“You can’t spoil a baby!” Research says to comfort crying babies

Posted in Development.

If you’ve ever been accused of spoiling your baby with cuddles when they cry, prepare to fist pump, because research confirms your instincts are correct!

Baby cries for a reason

Research led by Notre Dame psychologist Darcia Narvaez has found children will grow into healthier and happier adults if they have parents who are affectionate, sensitive and playful towards them from birth.

“Sometimes, we have parents that say, you are going to spoil the baby if you pick them up when they are feeling distressed. No, you can’t spoil a baby,” Professor Narvaez told WSBT.

We all know there can be many reasons a baby cries and Professor Narvaez says parents are never in the wrong for wanting to offer comfort.

“Part of it is following your instincts because we as parents want to hold our children,” she says.

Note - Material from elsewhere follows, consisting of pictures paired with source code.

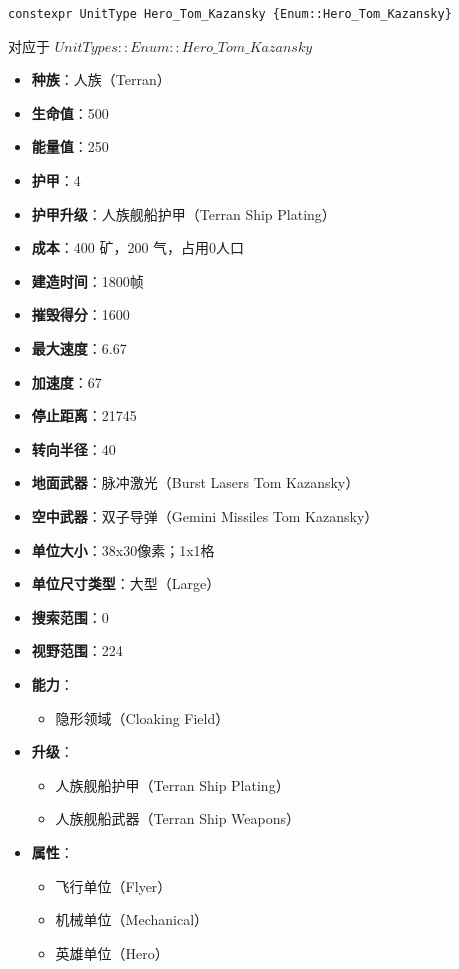 \begin{tcolorbox}[colback=white, colframe=black!60!white, title=Hero\_Tom\_Kazansky(), arc=0mm]
    \begin{verbatim}
constexpr UnitType Hero_Tom_Kazansky {Enum::Hero_Tom_Kazansky}
    \end{verbatim}
    对应于  $ UnitTypes::Enum::Hero\_Tom\_Kazansky $ 
    \begin{itemize}
        \item \textbf{种族}：人族（Terran）
        \item \textbf{生命值}：500
        \item \textbf{能量值}：250
        \item \textbf{护甲}：4
        \item \textbf{护甲升级}：人族舰船护甲（Terran Ship Plating）
        \item \textbf{成本}：400 矿，200 气，占用0人口
        \item \textbf{建造时间}：1800帧
        \item \textbf{摧毁得分}：1600
        \item \textbf{最大速度}：6.67
        \item \textbf{加速度}：67
        \item \textbf{停止距离}：21745
        \item \textbf{转向半径}：40
        \item \textbf{地面武器}：脉冲激光（Burst Lasers Tom Kazansky）
        \item \textbf{空中武器}：双子导弹（Gemini Missiles Tom Kazansky）
        \item \textbf{单位大小}：38x30像素；1x1格
        \item \textbf{单位尺寸类型}：大型（Large）
        \item \textbf{搜索范围}：0
        \item \textbf{视野范围}：224
        \item \textbf{能力}：
            \begin{itemize}
                \item 隐形领域（Cloaking Field）
            \end{itemize}
        \item \textbf{升级}：
            \begin{itemize}
                \item 人族舰船护甲（Terran Ship Plating）
                \item 人族舰船武器（Terran Ship Weapons）
            \end{itemize}
        \item \textbf{属性}：
            \begin{itemize}
                \item 飞行单位（Flyer）
                \item 机械单位（Mechanical）
                \item 英雄单位（Hero）
            \end{itemize}
    \end{itemize}
\end{tcolorbox}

“We want to keep that child close, follow that instinct. We want to keep the child quiet and happy because the cry is so distressing.”

Recent research

The research Professor Narvaez and colleagues completed surveyed more than 600 adults about their childhood experiences, from how much affectionate touch and free play they had as children to the amount of positive family time they enjoyed.

Collating the answers, she found the adults with less anxiety and better mental health were those who had positive childhood experiences.

“These things independently, but also added up together, predicted the adults’ mental health, so they were less depressed, less anxious, and their social capacities – they were more able to take other people’s perspective,” Professor Narvaez told WSBT.

“They were better at getting along with others and being open-hearted.”

The message to parents

Professor Narvaez encourages parents to be responsive to their child’s needs – to hold, touch and rock them as much as they want, knowing it is good for them.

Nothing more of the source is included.